• [TASK TO CARRY OUT]:
Using the data beneath, show every line that includes the word "Indledning".

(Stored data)
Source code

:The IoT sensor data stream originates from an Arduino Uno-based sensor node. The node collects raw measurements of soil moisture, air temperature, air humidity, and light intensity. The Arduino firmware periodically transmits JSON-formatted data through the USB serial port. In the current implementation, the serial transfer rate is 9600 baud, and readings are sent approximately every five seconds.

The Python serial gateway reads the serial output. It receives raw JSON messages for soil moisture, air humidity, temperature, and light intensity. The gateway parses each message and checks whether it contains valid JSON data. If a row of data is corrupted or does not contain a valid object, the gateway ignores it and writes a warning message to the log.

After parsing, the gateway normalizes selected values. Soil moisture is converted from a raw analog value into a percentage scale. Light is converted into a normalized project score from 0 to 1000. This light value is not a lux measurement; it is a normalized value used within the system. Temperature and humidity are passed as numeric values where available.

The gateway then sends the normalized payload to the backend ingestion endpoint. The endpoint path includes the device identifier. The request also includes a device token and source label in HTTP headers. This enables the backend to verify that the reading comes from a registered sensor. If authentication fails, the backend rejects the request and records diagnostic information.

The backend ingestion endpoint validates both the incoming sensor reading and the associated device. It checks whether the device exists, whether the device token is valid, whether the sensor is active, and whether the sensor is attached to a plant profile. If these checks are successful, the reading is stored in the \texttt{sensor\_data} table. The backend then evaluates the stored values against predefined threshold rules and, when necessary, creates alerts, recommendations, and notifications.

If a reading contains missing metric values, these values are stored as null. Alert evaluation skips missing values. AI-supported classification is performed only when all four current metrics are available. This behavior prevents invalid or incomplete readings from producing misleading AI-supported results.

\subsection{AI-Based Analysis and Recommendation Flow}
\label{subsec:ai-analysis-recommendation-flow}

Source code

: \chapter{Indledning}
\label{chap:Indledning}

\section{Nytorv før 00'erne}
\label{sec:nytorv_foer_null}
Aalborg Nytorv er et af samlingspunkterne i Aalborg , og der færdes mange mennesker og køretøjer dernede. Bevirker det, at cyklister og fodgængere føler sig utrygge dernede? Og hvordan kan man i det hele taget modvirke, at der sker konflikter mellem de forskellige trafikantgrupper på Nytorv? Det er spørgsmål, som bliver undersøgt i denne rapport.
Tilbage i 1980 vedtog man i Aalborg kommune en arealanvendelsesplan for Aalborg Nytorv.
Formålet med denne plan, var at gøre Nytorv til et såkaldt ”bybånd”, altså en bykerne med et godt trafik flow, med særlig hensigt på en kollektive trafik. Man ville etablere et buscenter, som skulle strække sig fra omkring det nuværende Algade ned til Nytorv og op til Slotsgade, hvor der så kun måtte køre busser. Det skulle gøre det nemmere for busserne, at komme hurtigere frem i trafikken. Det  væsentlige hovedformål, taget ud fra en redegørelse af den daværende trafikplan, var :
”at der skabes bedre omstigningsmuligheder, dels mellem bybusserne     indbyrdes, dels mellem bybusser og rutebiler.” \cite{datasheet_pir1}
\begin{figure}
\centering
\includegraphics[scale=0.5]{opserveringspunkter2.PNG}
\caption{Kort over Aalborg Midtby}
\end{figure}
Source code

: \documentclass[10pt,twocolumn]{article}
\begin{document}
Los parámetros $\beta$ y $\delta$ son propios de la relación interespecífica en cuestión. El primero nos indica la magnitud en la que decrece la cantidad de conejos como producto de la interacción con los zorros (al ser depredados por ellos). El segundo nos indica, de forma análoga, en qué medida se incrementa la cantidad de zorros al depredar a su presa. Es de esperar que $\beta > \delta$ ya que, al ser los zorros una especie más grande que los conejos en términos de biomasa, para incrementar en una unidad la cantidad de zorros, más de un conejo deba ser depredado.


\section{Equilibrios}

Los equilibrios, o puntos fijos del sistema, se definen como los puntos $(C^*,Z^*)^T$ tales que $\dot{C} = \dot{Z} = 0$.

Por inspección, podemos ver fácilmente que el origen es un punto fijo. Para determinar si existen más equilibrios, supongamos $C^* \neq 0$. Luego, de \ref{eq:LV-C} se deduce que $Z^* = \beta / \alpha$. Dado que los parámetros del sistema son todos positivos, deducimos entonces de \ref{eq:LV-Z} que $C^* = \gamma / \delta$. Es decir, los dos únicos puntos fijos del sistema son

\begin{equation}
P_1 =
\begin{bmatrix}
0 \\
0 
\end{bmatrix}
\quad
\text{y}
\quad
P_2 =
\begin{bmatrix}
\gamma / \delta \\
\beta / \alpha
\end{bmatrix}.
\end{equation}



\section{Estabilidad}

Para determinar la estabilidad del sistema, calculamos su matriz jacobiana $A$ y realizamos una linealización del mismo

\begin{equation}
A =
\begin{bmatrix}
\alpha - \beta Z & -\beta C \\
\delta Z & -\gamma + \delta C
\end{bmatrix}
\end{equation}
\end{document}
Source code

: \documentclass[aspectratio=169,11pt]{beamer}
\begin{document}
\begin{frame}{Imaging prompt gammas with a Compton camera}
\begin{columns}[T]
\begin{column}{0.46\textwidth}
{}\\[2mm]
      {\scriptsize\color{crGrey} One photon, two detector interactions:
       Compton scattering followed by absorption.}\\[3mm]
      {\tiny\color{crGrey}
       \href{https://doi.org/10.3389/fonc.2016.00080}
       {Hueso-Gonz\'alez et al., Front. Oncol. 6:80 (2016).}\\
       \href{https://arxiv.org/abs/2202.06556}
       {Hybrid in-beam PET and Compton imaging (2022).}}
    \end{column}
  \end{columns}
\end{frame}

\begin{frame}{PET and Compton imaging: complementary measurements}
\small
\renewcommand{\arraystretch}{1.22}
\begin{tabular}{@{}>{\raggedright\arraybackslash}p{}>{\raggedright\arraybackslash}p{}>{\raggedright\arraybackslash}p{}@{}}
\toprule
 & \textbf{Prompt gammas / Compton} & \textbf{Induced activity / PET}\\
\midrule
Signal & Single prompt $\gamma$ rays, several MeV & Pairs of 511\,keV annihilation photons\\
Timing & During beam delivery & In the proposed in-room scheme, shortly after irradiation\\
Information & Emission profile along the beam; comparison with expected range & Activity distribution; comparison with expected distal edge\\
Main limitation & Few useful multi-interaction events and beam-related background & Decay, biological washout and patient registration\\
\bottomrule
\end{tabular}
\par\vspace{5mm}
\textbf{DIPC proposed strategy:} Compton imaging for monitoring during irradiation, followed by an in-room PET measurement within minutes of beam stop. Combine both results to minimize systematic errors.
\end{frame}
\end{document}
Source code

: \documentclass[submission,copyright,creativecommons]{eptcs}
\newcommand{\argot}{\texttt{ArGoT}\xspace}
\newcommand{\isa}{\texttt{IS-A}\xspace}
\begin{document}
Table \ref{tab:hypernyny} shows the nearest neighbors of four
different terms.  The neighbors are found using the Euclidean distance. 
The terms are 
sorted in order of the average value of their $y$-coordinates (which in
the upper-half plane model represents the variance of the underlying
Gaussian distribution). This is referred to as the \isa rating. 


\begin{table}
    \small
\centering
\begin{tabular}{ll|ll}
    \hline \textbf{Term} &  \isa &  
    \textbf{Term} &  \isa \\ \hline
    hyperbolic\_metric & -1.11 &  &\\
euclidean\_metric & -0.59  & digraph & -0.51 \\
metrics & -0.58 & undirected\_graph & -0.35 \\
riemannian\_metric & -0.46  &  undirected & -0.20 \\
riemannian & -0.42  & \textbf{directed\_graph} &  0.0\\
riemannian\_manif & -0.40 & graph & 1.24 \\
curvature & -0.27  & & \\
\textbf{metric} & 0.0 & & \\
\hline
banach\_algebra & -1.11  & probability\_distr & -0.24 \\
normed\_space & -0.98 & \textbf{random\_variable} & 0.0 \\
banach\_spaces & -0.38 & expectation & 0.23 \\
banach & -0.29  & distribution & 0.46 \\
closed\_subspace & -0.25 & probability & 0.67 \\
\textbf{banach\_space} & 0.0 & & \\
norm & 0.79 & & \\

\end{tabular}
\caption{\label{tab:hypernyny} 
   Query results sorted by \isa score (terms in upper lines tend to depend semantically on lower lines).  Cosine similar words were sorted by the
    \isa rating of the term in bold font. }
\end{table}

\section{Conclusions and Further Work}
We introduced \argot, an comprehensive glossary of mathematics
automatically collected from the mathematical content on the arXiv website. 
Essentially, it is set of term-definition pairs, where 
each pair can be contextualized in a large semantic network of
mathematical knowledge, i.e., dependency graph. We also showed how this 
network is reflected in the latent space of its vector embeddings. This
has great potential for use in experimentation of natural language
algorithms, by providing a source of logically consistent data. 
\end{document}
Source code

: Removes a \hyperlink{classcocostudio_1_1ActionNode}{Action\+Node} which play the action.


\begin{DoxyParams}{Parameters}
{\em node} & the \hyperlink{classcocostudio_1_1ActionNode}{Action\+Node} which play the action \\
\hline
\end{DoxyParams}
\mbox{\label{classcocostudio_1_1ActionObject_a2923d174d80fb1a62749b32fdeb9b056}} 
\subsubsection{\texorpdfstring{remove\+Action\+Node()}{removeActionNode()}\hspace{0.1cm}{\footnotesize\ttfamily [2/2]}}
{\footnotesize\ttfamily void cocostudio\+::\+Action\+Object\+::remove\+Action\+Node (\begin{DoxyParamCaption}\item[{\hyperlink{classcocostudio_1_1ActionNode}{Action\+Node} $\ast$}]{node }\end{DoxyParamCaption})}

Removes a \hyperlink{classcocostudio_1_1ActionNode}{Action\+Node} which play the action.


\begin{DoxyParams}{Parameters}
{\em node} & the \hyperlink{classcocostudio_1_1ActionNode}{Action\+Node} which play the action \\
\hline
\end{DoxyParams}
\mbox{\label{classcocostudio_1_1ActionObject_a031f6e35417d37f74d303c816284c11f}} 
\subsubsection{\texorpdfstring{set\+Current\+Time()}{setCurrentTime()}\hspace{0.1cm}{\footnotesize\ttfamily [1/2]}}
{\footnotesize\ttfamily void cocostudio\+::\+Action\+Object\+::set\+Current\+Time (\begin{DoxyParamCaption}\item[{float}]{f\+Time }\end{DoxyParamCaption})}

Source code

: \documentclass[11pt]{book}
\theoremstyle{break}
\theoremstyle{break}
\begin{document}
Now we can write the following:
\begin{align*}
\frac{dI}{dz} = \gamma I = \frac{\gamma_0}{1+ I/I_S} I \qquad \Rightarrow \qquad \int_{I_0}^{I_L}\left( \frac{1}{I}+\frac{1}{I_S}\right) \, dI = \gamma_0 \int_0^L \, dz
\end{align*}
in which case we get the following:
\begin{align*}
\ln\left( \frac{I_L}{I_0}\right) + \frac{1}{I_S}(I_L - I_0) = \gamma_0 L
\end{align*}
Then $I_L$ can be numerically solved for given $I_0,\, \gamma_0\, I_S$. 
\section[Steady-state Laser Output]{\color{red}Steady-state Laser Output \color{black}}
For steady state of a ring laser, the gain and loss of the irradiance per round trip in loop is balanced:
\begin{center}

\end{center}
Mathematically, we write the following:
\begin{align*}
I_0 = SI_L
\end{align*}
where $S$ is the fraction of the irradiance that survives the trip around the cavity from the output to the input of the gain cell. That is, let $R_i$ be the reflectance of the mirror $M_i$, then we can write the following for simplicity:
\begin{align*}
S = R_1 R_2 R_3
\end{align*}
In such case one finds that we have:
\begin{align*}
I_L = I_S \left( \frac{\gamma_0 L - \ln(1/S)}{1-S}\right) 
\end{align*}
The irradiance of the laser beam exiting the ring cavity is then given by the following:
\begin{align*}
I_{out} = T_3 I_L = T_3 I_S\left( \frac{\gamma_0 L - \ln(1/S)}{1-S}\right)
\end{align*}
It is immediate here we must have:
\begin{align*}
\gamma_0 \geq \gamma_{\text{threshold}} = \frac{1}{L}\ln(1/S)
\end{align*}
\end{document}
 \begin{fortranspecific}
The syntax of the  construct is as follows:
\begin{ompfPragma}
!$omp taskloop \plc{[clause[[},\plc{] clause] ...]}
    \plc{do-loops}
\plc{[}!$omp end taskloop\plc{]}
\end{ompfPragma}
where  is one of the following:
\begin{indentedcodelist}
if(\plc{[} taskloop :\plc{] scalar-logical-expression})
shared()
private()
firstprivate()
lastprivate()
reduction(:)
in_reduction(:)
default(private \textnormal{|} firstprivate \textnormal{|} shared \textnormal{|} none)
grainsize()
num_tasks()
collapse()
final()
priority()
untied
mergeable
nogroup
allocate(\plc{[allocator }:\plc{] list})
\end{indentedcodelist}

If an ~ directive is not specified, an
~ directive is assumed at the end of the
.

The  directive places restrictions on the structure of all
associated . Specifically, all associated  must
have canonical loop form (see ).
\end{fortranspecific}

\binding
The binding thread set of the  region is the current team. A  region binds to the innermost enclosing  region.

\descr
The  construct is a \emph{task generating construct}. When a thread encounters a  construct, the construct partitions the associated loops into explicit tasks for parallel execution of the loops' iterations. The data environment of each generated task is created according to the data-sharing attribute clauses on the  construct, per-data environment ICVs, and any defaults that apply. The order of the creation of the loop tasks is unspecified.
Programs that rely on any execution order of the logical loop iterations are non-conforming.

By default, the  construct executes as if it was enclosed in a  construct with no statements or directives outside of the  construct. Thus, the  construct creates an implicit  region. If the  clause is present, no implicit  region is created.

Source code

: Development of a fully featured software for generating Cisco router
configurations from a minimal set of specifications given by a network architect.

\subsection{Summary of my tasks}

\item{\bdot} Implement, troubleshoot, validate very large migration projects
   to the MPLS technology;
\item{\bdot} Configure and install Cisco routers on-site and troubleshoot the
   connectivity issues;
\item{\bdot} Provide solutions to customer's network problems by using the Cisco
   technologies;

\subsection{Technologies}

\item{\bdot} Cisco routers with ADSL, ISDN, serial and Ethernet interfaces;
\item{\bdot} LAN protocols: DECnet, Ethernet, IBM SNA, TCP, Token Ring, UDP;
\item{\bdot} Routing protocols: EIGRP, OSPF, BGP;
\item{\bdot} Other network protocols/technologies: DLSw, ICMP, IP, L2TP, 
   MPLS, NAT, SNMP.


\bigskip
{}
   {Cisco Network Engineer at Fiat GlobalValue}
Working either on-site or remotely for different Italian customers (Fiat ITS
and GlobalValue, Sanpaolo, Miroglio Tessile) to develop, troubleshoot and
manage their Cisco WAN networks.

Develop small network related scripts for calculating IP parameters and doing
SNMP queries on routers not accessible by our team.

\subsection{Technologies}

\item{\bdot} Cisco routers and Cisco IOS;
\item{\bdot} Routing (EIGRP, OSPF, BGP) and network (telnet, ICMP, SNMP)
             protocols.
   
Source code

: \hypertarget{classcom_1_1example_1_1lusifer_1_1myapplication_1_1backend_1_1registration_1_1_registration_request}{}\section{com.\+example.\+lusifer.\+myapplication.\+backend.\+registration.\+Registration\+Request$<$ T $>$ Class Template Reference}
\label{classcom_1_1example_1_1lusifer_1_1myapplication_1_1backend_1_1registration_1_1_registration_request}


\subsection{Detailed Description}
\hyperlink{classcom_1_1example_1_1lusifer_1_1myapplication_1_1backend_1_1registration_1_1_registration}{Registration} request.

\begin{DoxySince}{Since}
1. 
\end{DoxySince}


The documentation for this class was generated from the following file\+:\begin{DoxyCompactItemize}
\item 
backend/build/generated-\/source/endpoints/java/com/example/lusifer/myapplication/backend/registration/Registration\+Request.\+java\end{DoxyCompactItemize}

• [ANSWER BELOW]:
: \chapter{Indledning}
\label{chap:Indledning}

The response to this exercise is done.